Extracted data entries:
- Opening Delimiter -
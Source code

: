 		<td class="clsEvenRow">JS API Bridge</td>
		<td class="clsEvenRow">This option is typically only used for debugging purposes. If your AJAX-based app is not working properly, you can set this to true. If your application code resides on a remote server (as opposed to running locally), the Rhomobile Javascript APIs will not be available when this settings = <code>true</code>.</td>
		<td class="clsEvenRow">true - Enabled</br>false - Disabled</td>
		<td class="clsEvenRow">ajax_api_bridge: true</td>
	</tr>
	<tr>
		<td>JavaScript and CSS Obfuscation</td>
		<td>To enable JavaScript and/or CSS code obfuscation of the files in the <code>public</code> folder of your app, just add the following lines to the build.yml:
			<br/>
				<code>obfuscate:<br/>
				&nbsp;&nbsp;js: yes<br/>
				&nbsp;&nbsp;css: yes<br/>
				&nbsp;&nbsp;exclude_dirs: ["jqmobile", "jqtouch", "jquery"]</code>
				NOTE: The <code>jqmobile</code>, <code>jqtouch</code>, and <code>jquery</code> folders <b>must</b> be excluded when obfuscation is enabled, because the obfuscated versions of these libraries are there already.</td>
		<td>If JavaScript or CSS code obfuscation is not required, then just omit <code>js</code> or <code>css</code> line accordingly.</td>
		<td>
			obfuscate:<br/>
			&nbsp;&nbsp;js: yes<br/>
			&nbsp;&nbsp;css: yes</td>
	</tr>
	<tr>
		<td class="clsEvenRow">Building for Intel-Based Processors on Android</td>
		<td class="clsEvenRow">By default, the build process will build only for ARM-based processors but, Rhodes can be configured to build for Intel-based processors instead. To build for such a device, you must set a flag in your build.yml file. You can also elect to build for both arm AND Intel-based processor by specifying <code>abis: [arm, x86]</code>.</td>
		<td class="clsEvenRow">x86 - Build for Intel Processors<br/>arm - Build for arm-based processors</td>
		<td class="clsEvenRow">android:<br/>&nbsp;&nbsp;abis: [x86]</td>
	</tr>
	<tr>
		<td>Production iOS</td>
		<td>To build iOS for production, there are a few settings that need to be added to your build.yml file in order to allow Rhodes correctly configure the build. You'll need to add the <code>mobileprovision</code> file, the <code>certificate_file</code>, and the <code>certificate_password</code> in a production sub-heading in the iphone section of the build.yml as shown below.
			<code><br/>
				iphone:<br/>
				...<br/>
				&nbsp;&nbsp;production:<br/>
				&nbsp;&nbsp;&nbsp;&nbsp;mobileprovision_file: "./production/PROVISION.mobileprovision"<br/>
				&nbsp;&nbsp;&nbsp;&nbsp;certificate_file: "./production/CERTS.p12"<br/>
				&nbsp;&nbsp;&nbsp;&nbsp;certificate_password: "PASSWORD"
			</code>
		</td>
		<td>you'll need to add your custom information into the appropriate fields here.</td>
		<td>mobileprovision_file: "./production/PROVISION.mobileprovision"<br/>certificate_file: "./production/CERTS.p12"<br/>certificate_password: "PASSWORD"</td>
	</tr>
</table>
- Closing Delimiter -
The problem = Starting with the first line above and ending with the line that holds "Enabled</br>false - Disabled</td>", restate each line word for word and add nothing else.

Solution to this task =
Source code

: 		<td class="clsEvenRow">JS API Bridge</td>
		<td class="clsEvenRow">This option is typically only used for debugging purposes. If your AJAX-based app is not working properly, you can set this to true. If your application code resides on a remote server (as opposed to running locally), the Rhomobile Javascript APIs will not be available when this settings = <code>true</code>.</td>
		<td class="clsEvenRow">true - Enabled</br>false - Disabled</td>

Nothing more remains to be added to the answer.